— What the task requires —
Repetition must be exact and must stop with the line bearing "In exemplary embodiments at". It begins at the first line of the records and includes no pictures.

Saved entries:
▶

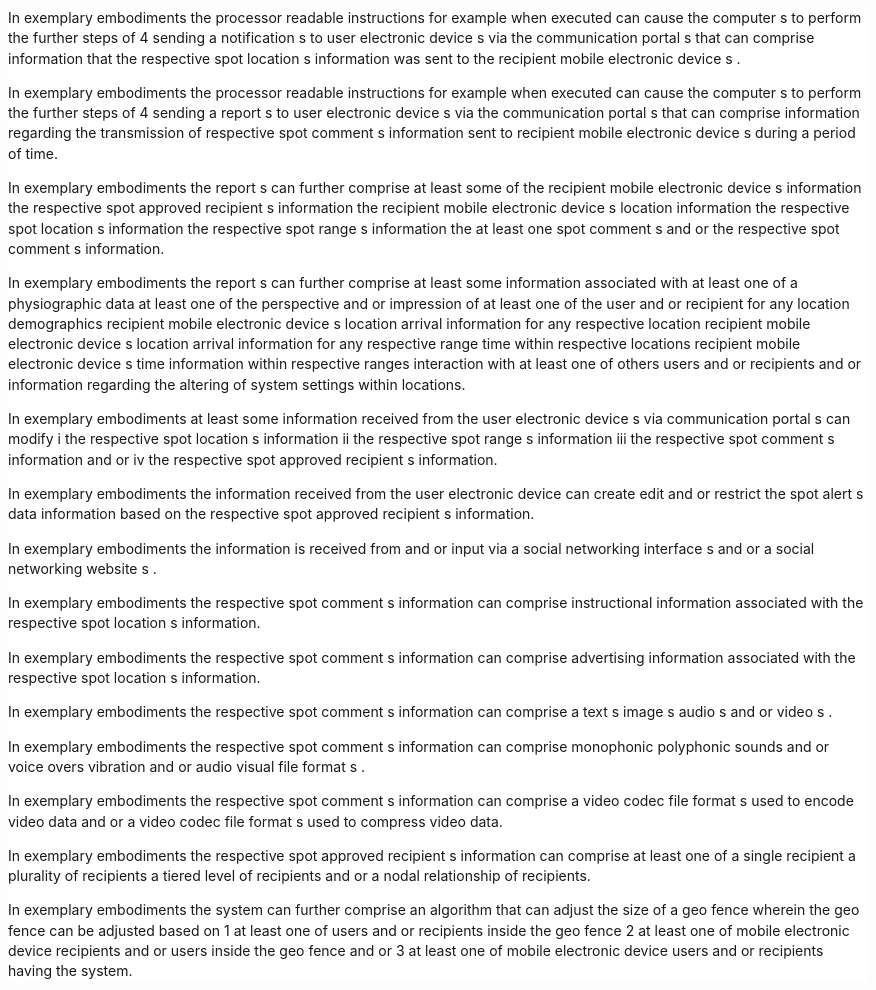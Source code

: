 In exemplary embodiments the processor readable instructions for example when executed can cause the computer s to perform the further steps of 4 sending a notification s to user electronic device s via the communication portal s that can comprise information that the respective spot location s information was sent to the recipient mobile electronic device s .

In exemplary embodiments the processor readable instructions for example when executed can cause the computer s to perform the further steps of 4 sending a report s to user electronic device s via the communication portal s that can comprise information regarding the transmission of respective spot comment s information sent to recipient mobile electronic device s during a period of time.

In exemplary embodiments the report s can further comprise at least some of the recipient mobile electronic device s information the respective spot approved recipient s information the recipient mobile electronic device s location information the respective spot location s information the respective spot range s information the at least one spot comment s and or the respective spot comment s information.

In exemplary embodiments the report s can further comprise at least some information associated with at least one of a physiographic data at least one of the perspective and or impression of at least one of the user and or recipient for any location demographics recipient mobile electronic device s location arrival information for any respective location recipient mobile electronic device s location arrival information for any respective range time within respective locations recipient mobile electronic device s time information within respective ranges interaction with at least one of others users and or recipients and or information regarding the altering of system settings within locations.

In exemplary embodiments at least some information received from the user electronic device s via communication portal s can modify i the respective spot location s information ii the respective spot range s information iii the respective spot comment s information and or iv the respective spot approved recipient s information.

In exemplary embodiments the information received from the user electronic device can create edit and or restrict the spot alert s data information based on the respective spot approved recipient s information.

In exemplary embodiments the information is received from and or input via a social networking interface s and or a social networking website s .

In exemplary embodiments the respective spot comment s information can comprise instructional information associated with the respective spot location s information.

In exemplary embodiments the respective spot comment s information can comprise advertising information associated with the respective spot location s information.

In exemplary embodiments the respective spot comment s information can comprise a text s image s audio s and or video s .

In exemplary embodiments the respective spot comment s information can comprise monophonic polyphonic sounds and or voice overs vibration and or audio visual file format s .

In exemplary embodiments the respective spot comment s information can comprise a video codec file format s used to encode video data and or a video codec file format s used to compress video data.

In exemplary embodiments the respective spot approved recipient s information can comprise at least one of a single recipient a plurality of recipients a tiered level of recipients and or a nodal relationship of recipients.

In exemplary embodiments the system can further comprise an algorithm that can adjust the size of a geo fence wherein the geo fence can be adjusted based on 1 at least one of users and or recipients inside the geo fence 2 at least one of mobile electronic device recipients and or users inside the geo fence and or 3 at least one of mobile electronic device users and or recipients having the system.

◀

— Response —
Source code

: In exemplary embodiments the processor readable instructions for example when executed can cause the computer s to perform the further steps of 4 sending a notification s to user electronic device s via the communication portal s that can comprise information that the respective spot location s information was sent to the recipient mobile electronic device s .

In exemplary embodiments the processor readable instructions for example when executed can cause the computer s to perform the further steps of 4 sending a report s to user electronic device s via the communication portal s that can comprise information regarding the transmission of respective spot comment s information sent to recipient mobile electronic device s during a period of time.

In exemplary embodiments the report s can further comprise at least some of the recipient mobile electronic device s information the respective spot approved recipient s information the recipient mobile electronic device s location information the respective spot location s information the respective spot range s information the at least one spot comment s and or the respective spot comment s information.

In exemplary embodiments the report s can further comprise at least some information associated with at least one of a physiographic data at least one of the perspective and or impression of at least one of the user and or recipient for any location demographics recipient mobile electronic device s location arrival information for any respective location recipient mobile electronic device s location arrival information for any respective range time within respective locations recipient mobile electronic device s time information within respective ranges interaction with at least one of others users and or recipients and or information regarding the altering of system settings within locations.

In exemplary embodiments at least some information received from the user electronic device s via communication portal s can modify i the respective spot location s information ii the respective spot range s information iii the respective spot comment s information and or iv the respective spot approved recipient s information.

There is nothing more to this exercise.